(Saved entries)

* * *

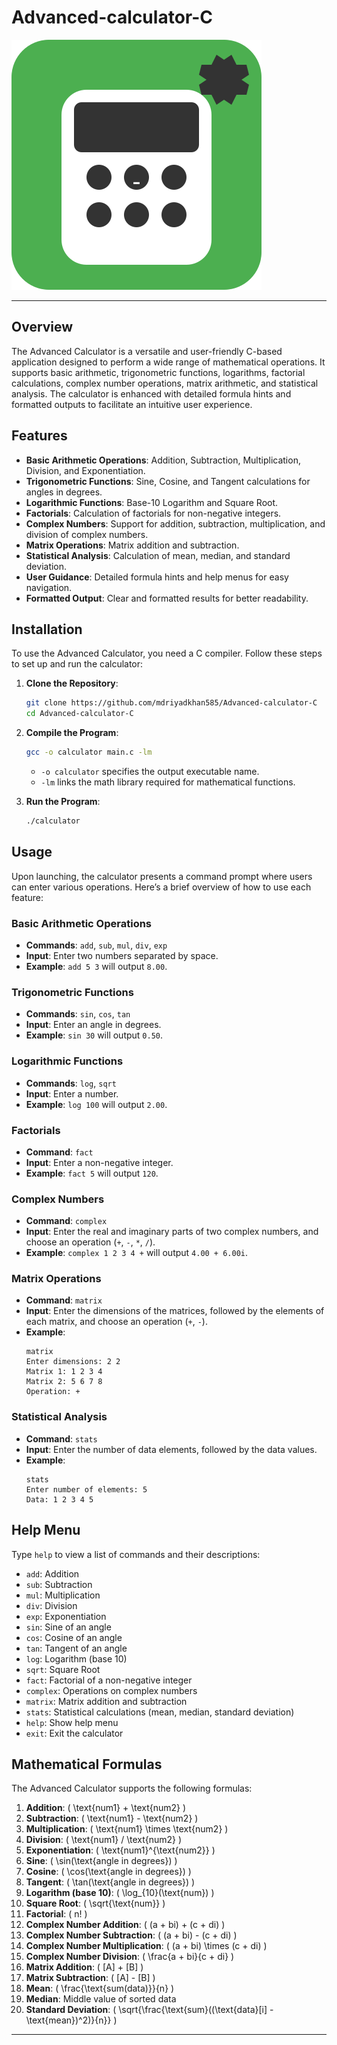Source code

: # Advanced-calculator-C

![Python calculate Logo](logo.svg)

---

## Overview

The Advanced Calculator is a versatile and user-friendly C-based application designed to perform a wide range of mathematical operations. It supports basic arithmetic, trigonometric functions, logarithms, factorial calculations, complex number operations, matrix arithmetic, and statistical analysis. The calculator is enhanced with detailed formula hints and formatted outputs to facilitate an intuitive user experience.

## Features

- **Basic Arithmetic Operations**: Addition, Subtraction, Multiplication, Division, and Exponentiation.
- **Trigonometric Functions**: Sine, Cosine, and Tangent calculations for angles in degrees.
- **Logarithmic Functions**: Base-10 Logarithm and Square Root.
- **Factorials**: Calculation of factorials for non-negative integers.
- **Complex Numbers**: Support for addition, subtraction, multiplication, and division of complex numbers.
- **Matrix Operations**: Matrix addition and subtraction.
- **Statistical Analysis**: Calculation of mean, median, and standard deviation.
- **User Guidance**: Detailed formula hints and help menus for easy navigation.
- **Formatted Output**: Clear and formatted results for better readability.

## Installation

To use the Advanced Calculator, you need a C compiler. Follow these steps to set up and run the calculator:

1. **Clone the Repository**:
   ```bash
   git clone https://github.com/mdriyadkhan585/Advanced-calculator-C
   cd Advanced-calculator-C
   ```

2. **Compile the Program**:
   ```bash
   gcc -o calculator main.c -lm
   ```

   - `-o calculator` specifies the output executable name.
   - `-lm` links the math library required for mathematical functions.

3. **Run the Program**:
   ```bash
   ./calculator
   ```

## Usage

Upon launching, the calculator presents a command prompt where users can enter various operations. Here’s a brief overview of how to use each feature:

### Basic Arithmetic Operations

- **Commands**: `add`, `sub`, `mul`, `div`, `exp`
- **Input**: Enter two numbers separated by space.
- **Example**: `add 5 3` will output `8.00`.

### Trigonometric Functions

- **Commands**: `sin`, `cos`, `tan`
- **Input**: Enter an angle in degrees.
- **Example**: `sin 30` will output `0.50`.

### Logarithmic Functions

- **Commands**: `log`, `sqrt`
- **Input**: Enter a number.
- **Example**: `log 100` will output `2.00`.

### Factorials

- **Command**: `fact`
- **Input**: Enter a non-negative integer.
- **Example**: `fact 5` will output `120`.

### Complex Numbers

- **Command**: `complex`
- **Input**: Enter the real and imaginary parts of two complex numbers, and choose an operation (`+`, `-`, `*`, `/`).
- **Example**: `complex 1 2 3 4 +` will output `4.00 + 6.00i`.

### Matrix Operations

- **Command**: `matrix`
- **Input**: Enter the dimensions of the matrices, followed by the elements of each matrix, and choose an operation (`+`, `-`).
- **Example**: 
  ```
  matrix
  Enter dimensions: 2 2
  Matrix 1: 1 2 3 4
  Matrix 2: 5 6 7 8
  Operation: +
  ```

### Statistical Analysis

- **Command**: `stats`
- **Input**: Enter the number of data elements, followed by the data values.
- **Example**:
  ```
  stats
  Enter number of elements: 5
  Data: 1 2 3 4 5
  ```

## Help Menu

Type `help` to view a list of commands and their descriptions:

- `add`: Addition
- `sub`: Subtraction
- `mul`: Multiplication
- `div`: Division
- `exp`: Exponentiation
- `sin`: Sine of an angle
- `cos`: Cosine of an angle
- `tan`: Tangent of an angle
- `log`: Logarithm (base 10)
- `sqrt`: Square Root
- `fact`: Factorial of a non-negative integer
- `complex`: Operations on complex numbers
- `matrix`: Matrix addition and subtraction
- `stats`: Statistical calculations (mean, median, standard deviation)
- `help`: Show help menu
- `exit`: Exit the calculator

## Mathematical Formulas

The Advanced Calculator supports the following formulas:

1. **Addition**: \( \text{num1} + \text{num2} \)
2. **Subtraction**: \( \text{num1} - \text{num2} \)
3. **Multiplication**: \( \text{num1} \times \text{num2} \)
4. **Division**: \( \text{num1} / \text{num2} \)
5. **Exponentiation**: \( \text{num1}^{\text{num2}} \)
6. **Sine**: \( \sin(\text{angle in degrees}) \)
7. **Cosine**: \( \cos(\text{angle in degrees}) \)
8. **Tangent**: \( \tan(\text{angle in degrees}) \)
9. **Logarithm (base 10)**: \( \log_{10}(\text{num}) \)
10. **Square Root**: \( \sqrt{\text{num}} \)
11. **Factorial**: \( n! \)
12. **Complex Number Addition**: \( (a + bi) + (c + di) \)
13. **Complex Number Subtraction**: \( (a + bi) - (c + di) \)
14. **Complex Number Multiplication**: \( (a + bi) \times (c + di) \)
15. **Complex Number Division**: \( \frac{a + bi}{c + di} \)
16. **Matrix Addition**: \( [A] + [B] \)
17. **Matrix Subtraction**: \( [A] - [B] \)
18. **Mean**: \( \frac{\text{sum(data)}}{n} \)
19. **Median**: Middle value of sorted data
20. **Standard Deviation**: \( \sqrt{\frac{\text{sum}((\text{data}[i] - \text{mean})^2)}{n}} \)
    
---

* * *

> Prompt
All of the entries above should be copied exactly, except for the pictures.

> Result of the exercise
Source code

: # Advanced-calculator-C

![Python calculate Logo](logo.svg)

---

## Overview

The Advanced Calculator is a versatile and user-friendly C-based application designed to perform a wide range of mathematical operations. It supports basic arithmetic, trigonometric functions, logarithms, factorial calculations, complex number operations, matrix arithmetic, and statistical analysis. The calculator is enhanced with detailed formula hints and formatted outputs to facilitate an intuitive user experience.

## Features

- **Basic Arithmetic Operations**: Addition, Subtraction, Multiplication, Division, and Exponentiation.
- **Trigonometric Functions**: Sine, Cosine, and Tangent calculations for angles in degrees.
- **Logarithmic Functions**: Base-10 Logarithm and Square Root.
- **Factorials**: Calculation of factorials for non-negative integers.
- **Complex Numbers**: Support for addition, subtraction, multiplication, and division of complex numbers.
- **Matrix Operations**: Matrix addition and subtraction.
- **Statistical Analysis**: Calculation of mean, median, and standard deviation.
- **User Guidance**: Detailed formula hints and help menus for easy navigation.
- **Formatted Output**: Clear and formatted results for better readability.

## Installation

To use the Advanced Calculator, you need a C compiler. Follow these steps to set up and run the calculator:

1. **Clone the Repository**:
   ```bash
   git clone https://github.com/mdriyadkhan585/Advanced-calculator-C
   cd Advanced-calculator-C
   ```

2. **Compile the Program**:
   ```bash
   gcc -o calculator main.c -lm
   ```

   - `-o calculator` specifies the output executable name.
   - `-lm` links the math library required for mathematical functions.

3. **Run the Program**:
   ```bash
   ./calculator
   ```

## Usage

Upon launching, the calculator presents a command prompt where users can enter various operations. Here’s a brief overview of how to use each feature:

### Basic Arithmetic Operations

- **Commands**: `add`, `sub`, `mul`, `div`, `exp`
- **Input**: Enter two numbers separated by space.
- **Example**: `add 5 3` will output `8.00`.

### Trigonometric Functions

- **Commands**: `sin`, `cos`, `tan`
- **Input**: Enter an angle in degrees.
- **Example**: `sin 30` will output `0.50`.

### Logarithmic Functions

- **Commands**: `log`, `sqrt`
- **Input**: Enter a number.
- **Example**: `log 100` will output `2.00`.

### Factorials

- **Command**: `fact`
- **Input**: Enter a non-negative integer.
- **Example**: `fact 5` will output `120`.

### Complex Numbers

- **Command**: `complex`
- **Input**: Enter the real and imaginary parts of two complex numbers, and choose an operation (`+`, `-`, `*`, `/`).
- **Example**: `complex 1 2 3 4 +` will output `4.00 + 6.00i`.

### Matrix Operations

- **Command**: `matrix`
- **Input**: Enter the dimensions of the matrices, followed by the elements of each matrix, and choose an operation (`+`, `-`).
- **Example**: 
  ```
  matrix
  Enter dimensions: 2 2
  Matrix 1: 1 2 3 4
  Matrix 2: 5 6 7 8
  Operation: +
  ```

### Statistical Analysis

- **Command**: `stats`
- **Input**: Enter the number of data elements, followed by the data values.
- **Example**:
  ```
  stats
  Enter number of elements: 5
  Data: 1 2 3 4 5
  ```

## Help Menu

Type `help` to view a list of commands and their descriptions:

- `add`: Addition
- `sub`: Subtraction
- `mul`: Multiplication
- `div`: Division
- `exp`: Exponentiation
- `sin`: Sine of an angle
- `cos`: Cosine of an angle
- `tan`: Tangent of an angle
- `log`: Logarithm (base 10)
- `sqrt`: Square Root
- `fact`: Factorial of a non-negative integer
- `complex`: Operations on complex numbers
- `matrix`: Matrix addition and subtraction
- `stats`: Statistical calculations (mean, median, standard deviation)
- `help`: Show help menu
- `exit`: Exit the calculator

## Mathematical Formulas

The Advanced Calculator supports the following formulas:

1. **Addition**: \( \text{num1} + \text{num2} \)
2. **Subtraction**: \( \text{num1} - \text{num2} \)
3. **Multiplication**: \( \text{num1} \times \text{num2} \)
4. **Division**: \( \text{num1} / \text{num2} \)
5. **Exponentiation**: \( \text{num1}^{\text{num2}} \)
6. **Sine**: \( \sin(\text{angle in degrees}) \)
7. **Cosine**: \( \cos(\text{angle in degrees}) \)
8. **Tangent**: \( \tan(\text{angle in degrees}) \)
9. **Logarithm (base 10)**: \( \log_{10}(\text{num}) \)
10. **Square Root**: \( \sqrt{\text{num}} \)
11. **Factorial**: \( n! \)
12. **Complex Number Addition**: \( (a + bi) + (c + di) \)
13. **Complex Number Subtraction**: \( (a + bi) - (c + di) \)
14. **Complex Number Multiplication**: \( (a + bi) \times (c + di) \)
15. **Complex Number Division**: \( \frac{a + bi}{c + di} \)
16. **Matrix Addition**: \( [A] + [B] \)
17. **Matrix Subtraction**: \( [A] - [B] \)
18. **Mean**: \( \frac{\text{sum(data)}}{n} \)
19. **Median**: Middle value of sorted data
20. **Standard Deviation**: \( \sqrt{\frac{\text{sum}((\text{data}[i] - \text{mean})^2)}{n}} \)
    
---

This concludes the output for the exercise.